• _TRY IT_
I need the number of lines in the following entries that hold the word "serre", and no other text.

• _EXCERPTED DATA_
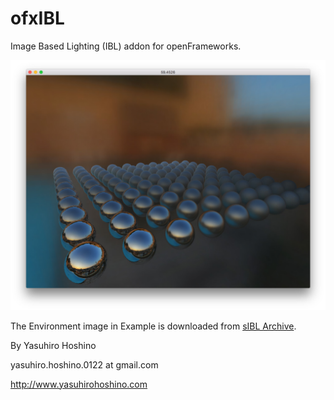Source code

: # ofxIBL

Image Based Lighting (IBL) addon for openFrameworks.

![sample image](ofxIBL_thumbnail.jpg)

The Environment image in Example is downloaded from <a href="http://www.hdrlabs.com/sibl/archive.html" target="_blank">sIBL Archive</a>.

By Yasuhiro Hoshino

yasuhiro.hoshino.0122 at gmail.com

http://www.yasuhirohoshino.com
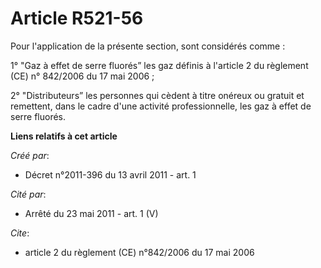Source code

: # Article R521-56

Pour l'application de la présente section, sont considérés comme :

1° "Gaz à effet de serre fluorés” les gaz définis à l'article 2 du règlement (CE) n° 842/2006 du 17 mai 2006 ;

2° "Distributeurs” les personnes qui cèdent à titre onéreux ou gratuit et remettent, dans le cadre d'une activité
professionnelle, les gaz à effet de serre fluorés.

**Liens relatifs à cet article**

_Créé par_:

  - Décret n°2011-396 du 13 avril 2011 - art. 1

_Cité par_:

  - Arrêté du 23 mai 2011 - art. 1 (V)

_Cite_:

  - article 2 du règlement (CE) n°842/2006 du 17 mai 2006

• _WORKED SOLUTION_
2